My favourite painting: India Knight

'I want to live in the interiors he painted'

Interior, Flowers and Parakeets, 1924, by Henri Matisse (1869–1954), 46in by 29in, The Baltimore Museum of Art, USA

India Knight says:
I love Matisse’s interiors most of all. I love the joyous colours, obviously, but also, as here, the amazing use of pattern, the robust, un-winsome romanticism, the wonkiness and the way so many of them are slightly orientalised. This is supposedly a minor work, but just look–it makes my heart soar. I love the bright-blue sky, the way the flowers look like pom-poms and the pea-green birds. I want to live in the interiors he painted and, really, there isn’t a higher compliment.

India Knight is an author and Sunday Times columnist. Her new book, The Goodness of Dogs, was published in September

John McEwen comments on Interior, Flowers and Parakeets:
In 1917, Matisse spent the winter in Nice for the first time. He would live there, part or most of the year, for the rest of his life. He soon paid his respects to Renoir at nearby Cagnes. Renoir was old, newly widowed and crippled by arthritis, but painting as devotedly as ever. Matisse was nervous. As a pioneer of Fauvism (fauve meaning wild beast), he had overturned everything Renoir held dear. An accompanying friend wrote: ‘It was rather like Rubens in the role of ambassador presenting his credentials to some aged Pope.’ Matisse was deeply moved by the experience and friendship blossomed when he found Renoir a 17-year-old art student to model for him. On one visit, Renoir said that, however little he had achieved, he had at least produced something that was absolutely his own and that he liked Matisse for the same reason.

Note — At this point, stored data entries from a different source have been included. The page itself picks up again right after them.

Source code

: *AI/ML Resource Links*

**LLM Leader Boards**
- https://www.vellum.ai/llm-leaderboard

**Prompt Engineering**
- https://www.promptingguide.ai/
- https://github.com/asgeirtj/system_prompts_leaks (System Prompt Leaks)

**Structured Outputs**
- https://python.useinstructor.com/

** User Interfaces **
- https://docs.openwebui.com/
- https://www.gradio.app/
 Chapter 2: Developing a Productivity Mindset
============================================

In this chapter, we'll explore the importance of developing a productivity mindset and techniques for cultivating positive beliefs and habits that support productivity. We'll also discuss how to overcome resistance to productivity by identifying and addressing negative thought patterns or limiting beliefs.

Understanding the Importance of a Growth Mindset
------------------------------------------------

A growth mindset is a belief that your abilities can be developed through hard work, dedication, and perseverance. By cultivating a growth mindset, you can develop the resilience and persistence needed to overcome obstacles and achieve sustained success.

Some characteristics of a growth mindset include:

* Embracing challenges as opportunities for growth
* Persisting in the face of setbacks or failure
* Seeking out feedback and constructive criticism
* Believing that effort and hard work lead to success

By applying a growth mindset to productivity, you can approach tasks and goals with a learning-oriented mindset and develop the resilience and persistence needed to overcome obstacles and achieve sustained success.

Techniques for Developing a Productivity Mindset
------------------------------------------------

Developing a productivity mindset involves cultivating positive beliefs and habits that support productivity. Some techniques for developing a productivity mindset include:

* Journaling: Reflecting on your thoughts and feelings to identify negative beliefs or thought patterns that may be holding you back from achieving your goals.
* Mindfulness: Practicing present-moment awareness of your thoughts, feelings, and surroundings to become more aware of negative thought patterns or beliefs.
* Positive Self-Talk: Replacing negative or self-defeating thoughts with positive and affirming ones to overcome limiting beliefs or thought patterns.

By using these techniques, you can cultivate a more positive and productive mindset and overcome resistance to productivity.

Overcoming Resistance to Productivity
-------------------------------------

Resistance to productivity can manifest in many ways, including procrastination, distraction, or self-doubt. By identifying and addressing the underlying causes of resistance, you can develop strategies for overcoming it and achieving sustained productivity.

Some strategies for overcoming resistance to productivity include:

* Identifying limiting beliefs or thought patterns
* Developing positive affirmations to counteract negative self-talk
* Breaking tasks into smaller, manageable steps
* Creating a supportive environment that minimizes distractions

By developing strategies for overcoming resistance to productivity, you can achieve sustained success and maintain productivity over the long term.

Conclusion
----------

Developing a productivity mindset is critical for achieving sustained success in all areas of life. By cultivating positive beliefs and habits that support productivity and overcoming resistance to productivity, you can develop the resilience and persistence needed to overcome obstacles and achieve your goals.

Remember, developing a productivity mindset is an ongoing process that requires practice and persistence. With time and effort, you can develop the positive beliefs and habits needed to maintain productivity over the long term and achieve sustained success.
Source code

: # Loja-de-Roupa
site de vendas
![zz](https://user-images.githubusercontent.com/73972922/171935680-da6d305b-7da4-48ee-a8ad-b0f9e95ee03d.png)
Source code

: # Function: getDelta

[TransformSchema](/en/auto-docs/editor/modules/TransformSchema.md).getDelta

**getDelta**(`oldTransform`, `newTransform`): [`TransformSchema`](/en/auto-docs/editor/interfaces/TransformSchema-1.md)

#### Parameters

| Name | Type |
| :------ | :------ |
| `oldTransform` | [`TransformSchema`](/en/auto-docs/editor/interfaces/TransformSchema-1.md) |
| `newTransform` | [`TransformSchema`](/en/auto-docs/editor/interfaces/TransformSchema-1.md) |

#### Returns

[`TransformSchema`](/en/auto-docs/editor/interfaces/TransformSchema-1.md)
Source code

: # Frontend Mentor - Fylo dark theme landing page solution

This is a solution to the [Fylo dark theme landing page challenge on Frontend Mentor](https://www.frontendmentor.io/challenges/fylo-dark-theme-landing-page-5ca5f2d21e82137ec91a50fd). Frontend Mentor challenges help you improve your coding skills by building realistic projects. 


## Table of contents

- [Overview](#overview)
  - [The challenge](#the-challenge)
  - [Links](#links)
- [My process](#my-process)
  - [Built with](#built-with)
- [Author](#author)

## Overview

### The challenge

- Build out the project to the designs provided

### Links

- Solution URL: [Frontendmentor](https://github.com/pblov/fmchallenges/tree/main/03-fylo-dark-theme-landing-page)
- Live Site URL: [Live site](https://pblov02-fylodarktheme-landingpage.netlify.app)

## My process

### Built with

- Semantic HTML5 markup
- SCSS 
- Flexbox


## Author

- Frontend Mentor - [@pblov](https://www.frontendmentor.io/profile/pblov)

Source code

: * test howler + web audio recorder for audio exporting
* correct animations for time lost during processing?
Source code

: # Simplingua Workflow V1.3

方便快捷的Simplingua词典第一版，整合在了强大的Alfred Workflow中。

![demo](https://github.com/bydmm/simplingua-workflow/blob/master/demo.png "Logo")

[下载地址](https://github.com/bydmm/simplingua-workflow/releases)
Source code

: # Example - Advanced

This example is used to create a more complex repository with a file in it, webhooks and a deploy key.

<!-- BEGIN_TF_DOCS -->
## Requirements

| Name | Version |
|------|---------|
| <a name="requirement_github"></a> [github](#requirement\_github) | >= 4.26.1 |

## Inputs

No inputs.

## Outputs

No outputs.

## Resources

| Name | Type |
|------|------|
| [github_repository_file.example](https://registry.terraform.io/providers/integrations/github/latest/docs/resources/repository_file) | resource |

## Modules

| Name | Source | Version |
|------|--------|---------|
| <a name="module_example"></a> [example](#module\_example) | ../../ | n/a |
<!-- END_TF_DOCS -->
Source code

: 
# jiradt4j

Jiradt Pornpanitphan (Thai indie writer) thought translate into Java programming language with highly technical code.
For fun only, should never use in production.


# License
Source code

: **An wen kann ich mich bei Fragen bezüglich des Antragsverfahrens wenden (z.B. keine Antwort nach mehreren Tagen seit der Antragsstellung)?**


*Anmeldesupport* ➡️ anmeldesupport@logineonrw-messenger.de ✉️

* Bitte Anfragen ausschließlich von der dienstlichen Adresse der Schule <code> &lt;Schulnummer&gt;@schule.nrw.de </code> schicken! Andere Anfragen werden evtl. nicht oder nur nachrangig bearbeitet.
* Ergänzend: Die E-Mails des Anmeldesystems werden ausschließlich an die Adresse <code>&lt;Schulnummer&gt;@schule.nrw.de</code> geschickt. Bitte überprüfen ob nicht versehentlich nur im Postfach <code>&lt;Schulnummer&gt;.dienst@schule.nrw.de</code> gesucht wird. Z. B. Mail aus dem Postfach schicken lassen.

In autumn 1921, Matisse strengthened the Nice connection by forsaking hotels and renting a third-floor flat at 1, place Charles Félix, within a stone’s throw of the sea in the old town. He leased it for most of the 1920s and, later, took a second flat for his wife and visitors. In hotels, he had to be content with existing interiors—now, he could make his own. He filled the flat with flowers, mirrors, screens and decorative fabrics, often draped as hangings over empty picture frames. Endlessly transformed, it became his signature subject, the so-called ‘Nice Period’. It was a refuge, not least in 1924, made turbulent by the break-up of his son Pierre’s short-lived marriage. No doubt he was sustained by Renoir’s indomitable example.